Bineva competed with the Bulgarian junior group at the European Championships in Vienna. The group won the all-around bronze medal behind the Russian and Belarusian groups. They then placed fifth in the five hoops final.

She became Vice Olympic Champion of the Youth Olympic Games in Nanjing 2014. Later she became part of the new ensemble with Madlen Radukanova, Simona Dyankova, Laura Traets and Teodora Aleksandrova in 2016, after retirement of the old group members.

She was a member of the Bulgarian senior group from 2017 to 2019. In February 2017, she suffered a right ankle injury at an event in Moscow; the trauma was extensible ligaments, swelling in the bone, and a broken piece that was 6 years old on her right leg, and she could not compete at the Rumi, and Albena international tournament in Varna, Bulgaria. In April 2017, she broke a bone in her hand at training when she and one of the other gymnasts hit really badly and bone on her right wrist broke, that is why she performed with linguists at the 2017 World Championships.

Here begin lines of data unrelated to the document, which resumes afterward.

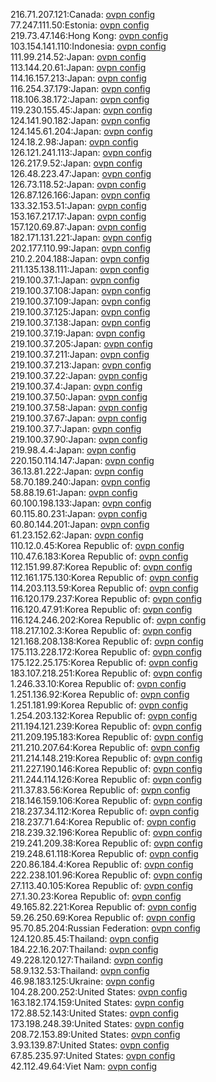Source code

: 216.71.207.121:Canada: [ovpn config](vpn/216_71_207_121.ovpn)  
77.247.111.50:Estonia: [ovpn config](vpn/77_247_111_50.ovpn)  
219.73.47.146:Hong Kong: [ovpn config](vpn/219_73_47_146.ovpn)  
103.154.141.110:Indonesia: [ovpn config](vpn/103_154_141_110.ovpn)  
111.99.214.52:Japan: [ovpn config](vpn/111_99_214_52.ovpn)  
113.144.20.61:Japan: [ovpn config](vpn/113_144_20_61.ovpn)  
114.16.157.213:Japan: [ovpn config](vpn/114_16_157_213.ovpn)  
116.254.37.179:Japan: [ovpn config](vpn/116_254_37_179.ovpn)  
118.106.38.172:Japan: [ovpn config](vpn/118_106_38_172.ovpn)  
119.230.155.45:Japan: [ovpn config](vpn/119_230_155_45.ovpn)  
124.141.90.182:Japan: [ovpn config](vpn/124_141_90_182.ovpn)  
124.145.61.204:Japan: [ovpn config](vpn/124_145_61_204.ovpn)  
124.18.2.98:Japan: [ovpn config](vpn/124_18_2_98.ovpn)  
126.121.241.113:Japan: [ovpn config](vpn/126_121_241_113.ovpn)  
126.217.9.52:Japan: [ovpn config](vpn/126_217_9_52.ovpn)  
126.48.223.47:Japan: [ovpn config](vpn/126_48_223_47.ovpn)  
126.73.118.52:Japan: [ovpn config](vpn/126_73_118_52.ovpn)  
126.87.126.166:Japan: [ovpn config](vpn/126_87_126_166.ovpn)  
133.32.153.51:Japan: [ovpn config](vpn/133_32_153_51.ovpn)  
153.167.217.17:Japan: [ovpn config](vpn/153_167_217_17.ovpn)  
157.120.69.87:Japan: [ovpn config](vpn/157_120_69_87.ovpn)  
182.171.131.221:Japan: [ovpn config](vpn/182_171_131_221.ovpn)  
202.177.110.99:Japan: [ovpn config](vpn/202_177_110_99.ovpn)  
210.2.204.188:Japan: [ovpn config](vpn/210_2_204_188.ovpn)  
211.135.138.111:Japan: [ovpn config](vpn/211_135_138_111.ovpn)  
219.100.37.1:Japan: [ovpn config](vpn/219_100_37_1.ovpn)  
219.100.37.108:Japan: [ovpn config](vpn/219_100_37_108.ovpn)  
219.100.37.109:Japan: [ovpn config](vpn/219_100_37_109.ovpn)  
219.100.37.125:Japan: [ovpn config](vpn/219_100_37_125.ovpn)  
219.100.37.138:Japan: [ovpn config](vpn/219_100_37_138.ovpn)  
219.100.37.19:Japan: [ovpn config](vpn/219_100_37_19.ovpn)  
219.100.37.205:Japan: [ovpn config](vpn/219_100_37_205.ovpn)  
219.100.37.211:Japan: [ovpn config](vpn/219_100_37_211.ovpn)  
219.100.37.213:Japan: [ovpn config](vpn/219_100_37_213.ovpn)  
219.100.37.22:Japan: [ovpn config](vpn/219_100_37_22.ovpn)  
219.100.37.4:Japan: [ovpn config](vpn/219_100_37_4.ovpn)  
219.100.37.50:Japan: [ovpn config](vpn/219_100_37_50.ovpn)  
219.100.37.58:Japan: [ovpn config](vpn/219_100_37_58.ovpn)  
219.100.37.67:Japan: [ovpn config](vpn/219_100_37_67.ovpn)  
219.100.37.7:Japan: [ovpn config](vpn/219_100_37_7.ovpn)  
219.100.37.90:Japan: [ovpn config](vpn/219_100_37_90.ovpn)  
219.98.4.4:Japan: [ovpn config](vpn/219_98_4_4.ovpn)  
220.150.114.147:Japan: [ovpn config](vpn/220_150_114_147.ovpn)  
36.13.81.222:Japan: [ovpn config](vpn/36_13_81_222.ovpn)  
58.70.189.240:Japan: [ovpn config](vpn/58_70_189_240.ovpn)  
58.88.19.61:Japan: [ovpn config](vpn/58_88_19_61.ovpn)  
60.100.198.133:Japan: [ovpn config](vpn/60_100_198_133.ovpn)  
60.115.80.231:Japan: [ovpn config](vpn/60_115_80_231.ovpn)  
60.80.144.201:Japan: [ovpn config](vpn/60_80_144_201.ovpn)  
61.23.152.62:Japan: [ovpn config](vpn/61_23_152_62.ovpn)  
110.12.0.45:Korea Republic of: [ovpn config](vpn/110_12_0_45.ovpn)  
110.47.6.183:Korea Republic of: [ovpn config](vpn/110_47_6_183.ovpn)  
112.151.99.87:Korea Republic of: [ovpn config](vpn/112_151_99_87.ovpn)  
112.161.175.130:Korea Republic of: [ovpn config](vpn/112_161_175_130.ovpn)  
114.203.113.59:Korea Republic of: [ovpn config](vpn/114_203_113_59.ovpn)  
116.120.179.237:Korea Republic of: [ovpn config](vpn/116_120_179_237.ovpn)  
116.120.47.91:Korea Republic of: [ovpn config](vpn/116_120_47_91.ovpn)  
116.124.246.202:Korea Republic of: [ovpn config](vpn/116_124_246_202.ovpn)  
118.217.102.3:Korea Republic of: [ovpn config](vpn/118_217_102_3.ovpn)  
121.168.208.138:Korea Republic of: [ovpn config](vpn/121_168_208_138.ovpn)  
175.113.228.172:Korea Republic of: [ovpn config](vpn/175_113_228_172.ovpn)  
175.122.25.175:Korea Republic of: [ovpn config](vpn/175_122_25_175.ovpn)  
183.107.218.251:Korea Republic of: [ovpn config](vpn/183_107_218_251.ovpn)  
1.246.33.10:Korea Republic of: [ovpn config](vpn/1_246_33_10.ovpn)  
1.251.136.92:Korea Republic of: [ovpn config](vpn/1_251_136_92.ovpn)  
1.251.181.99:Korea Republic of: [ovpn config](vpn/1_251_181_99.ovpn)  
1.254.203.132:Korea Republic of: [ovpn config](vpn/1_254_203_132.ovpn)  
211.194.121.239:Korea Republic of: [ovpn config](vpn/211_194_121_239.ovpn)  
211.209.195.183:Korea Republic of: [ovpn config](vpn/211_209_195_183.ovpn)  
211.210.207.64:Korea Republic of: [ovpn config](vpn/211_210_207_64.ovpn)  
211.214.148.219:Korea Republic of: [ovpn config](vpn/211_214_148_219.ovpn)  
211.227.190.146:Korea Republic of: [ovpn config](vpn/211_227_190_146.ovpn)  
211.244.114.126:Korea Republic of: [ovpn config](vpn/211_244_114_126.ovpn)  
211.37.83.56:Korea Republic of: [ovpn config](vpn/211_37_83_56.ovpn)  
218.146.159.106:Korea Republic of: [ovpn config](vpn/218_146_159_106.ovpn)  
218.237.34.112:Korea Republic of: [ovpn config](vpn/218_237_34_112.ovpn)  
218.237.71.64:Korea Republic of: [ovpn config](vpn/218_237_71_64.ovpn)  
218.239.32.196:Korea Republic of: [ovpn config](vpn/218_239_32_196.ovpn)  
219.241.209.38:Korea Republic of: [ovpn config](vpn/219_241_209_38.ovpn)  
219.248.61.118:Korea Republic of: [ovpn config](vpn/219_248_61_118.ovpn)  
220.86.184.4:Korea Republic of: [ovpn config](vpn/220_86_184_4.ovpn)  
222.238.101.96:Korea Republic of: [ovpn config](vpn/222_238_101_96.ovpn)  
27.113.40.105:Korea Republic of: [ovpn config](vpn/27_113_40_105.ovpn)  
27.1.30.23:Korea Republic of: [ovpn config](vpn/27_1_30_23.ovpn)  
49.165.82.221:Korea Republic of: [ovpn config](vpn/49_165_82_221.ovpn)  
59.26.250.69:Korea Republic of: [ovpn config](vpn/59_26_250_69.ovpn)  
95.70.85.204:Russian Federation: [ovpn config](vpn/95_70_85_204.ovpn)  
124.120.85.45:Thailand: [ovpn config](vpn/124_120_85_45.ovpn)  
184.22.16.207:Thailand: [ovpn config](vpn/184_22_16_207.ovpn)  
49.228.120.127:Thailand: [ovpn config](vpn/49_228_120_127.ovpn)  
58.9.132.53:Thailand: [ovpn config](vpn/58_9_132_53.ovpn)  
46.98.183.125:Ukraine: [ovpn config](vpn/46_98_183_125.ovpn)  
104.28.200.252:United States: [ovpn config](vpn/104_28_200_252.ovpn)  
163.182.174.159:United States: [ovpn config](vpn/163_182_174_159.ovpn)  
172.88.52.143:United States: [ovpn config](vpn/172_88_52_143.ovpn)  
173.198.248.39:United States: [ovpn config](vpn/173_198_248_39.ovpn)  
208.72.153.89:United States: [ovpn config](vpn/208_72_153_89.ovpn)  
3.93.139.87:United States: [ovpn config](vpn/3_93_139_87.ovpn)  
67.85.235.97:United States: [ovpn config](vpn/67_85_235_97.ovpn)  
42.112.49.64:Viet Nam: [ovpn config](vpn/42_112_49_64.ovpn)  
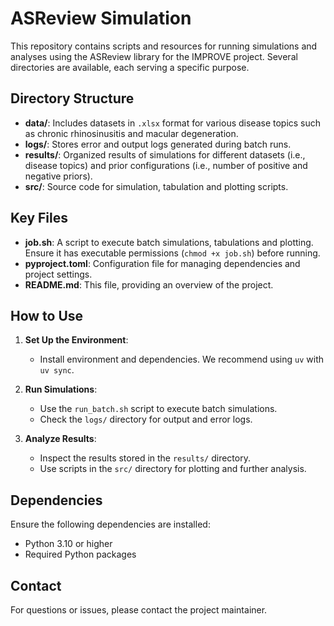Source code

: # ASReview Simulation

This repository contains scripts and resources for running simulations and analyses using the ASReview library for the IMPROVE project. Several directories are available, each serving a specific purpose.

## Directory Structure
- **data/**: Includes datasets in `.xlsx` format for various disease topics such as chronic rhinosinusitis and macular degeneration.
- **logs/**: Stores error and output logs generated during batch runs.
- **results/**: Organized results of simulations for different datasets (i.e., disease topics) and prior configurations (i.e., number of positive and negative priors).
- **src/**: Source code for simulation, tabulation and plotting scripts.

## Key Files
- **job.sh**: A script to execute batch simulations, tabulations and plotting. Ensure it has executable permissions (`chmod +x job.sh`) before running.
- **pyproject.toml**: Configuration file for managing dependencies and project settings.
- **README.md**: This file, providing an overview of the project.

## How to Use
1. **Set Up the Environment**:
   - Install environment and dependencies. We recommend using `uv` with `uv sync`. 

2. **Run Simulations**:
   - Use the `run_batch.sh` script to execute batch simulations.
   - Check the `logs/` directory for output and error logs.

3. **Analyze Results**:
   - Inspect the results stored in the `results/` directory.
   - Use scripts in the `src/` directory for plotting and further analysis.

## Dependencies
Ensure the following dependencies are installed:
- Python 3.10 or higher
- Required Python packages

## Contact
For questions or issues, please contact the project maintainer.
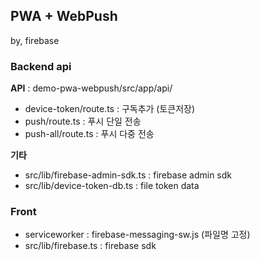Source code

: ## PWA + WebPush

by, firebase

### Backend api

**API** : demo-pwa-webpush/src/app/api/

- device-token/route.ts : 구독추가 (토큰저장)
- push/route.ts : 푸시 단일 전송
- push-all/route.ts : 푸시 다중 전송

**기타**

- src/lib/firebase-admin-sdk.ts : firebase admin sdk
- src/lib/device-token-db.ts : file token data

### Front

- serviceworker : firebase-messaging-sw.js (파일명 고정)
- src/lib/firebase.ts : firebase sdk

She kept competing in 2018 despite those injuries. At the Sofia World Cup, Bineva and the Bulgarian group won gold in the group all-around and in 5 hoops and bronze in 3 balls + 2 ropes. Then at the Baku World Cup they won gold in both apparatus finals but lost the group all-around to Italy. They won another group all-around gold medal at the Guadalajara World Challenge Cup in addition to winning gold in 3 balls + 2 ropes and silver in 5 hoops. She then competed at the European Championships alongside Madlen Radukanova, Simona Dyankova, Laura Traets, and Stefani Kiryakova. They won the bronze medal in the group all-around behind Russia and Italy and placed fourth in the 5 hoops final. In the 3 balls + 2 ropes final, they won the gold medal, and they won a team bronze medal with the individual juniors. Then at the Kazan World Challenge Cup, they won the group all-around bronze medal behind Italy and Russia, and they won silver in 5 hoops. The same group competed at the World Championships in Sofia, Bulgaria, where they won the group all-around bronze medal behind Russia and Italy and qualified for the 2020 Olympic Games. They then also won gold medal in the 5 hoops final and placed sixth in 3 balls + 2 ropes.

In 2019, she decided to retire to keep the cohesion of the Bulgarian group safe a year before the Olympic Games and to avoid the danger of having to train a new gymnast in a terrible rush a few months before Tokyo if her injury was too painful again.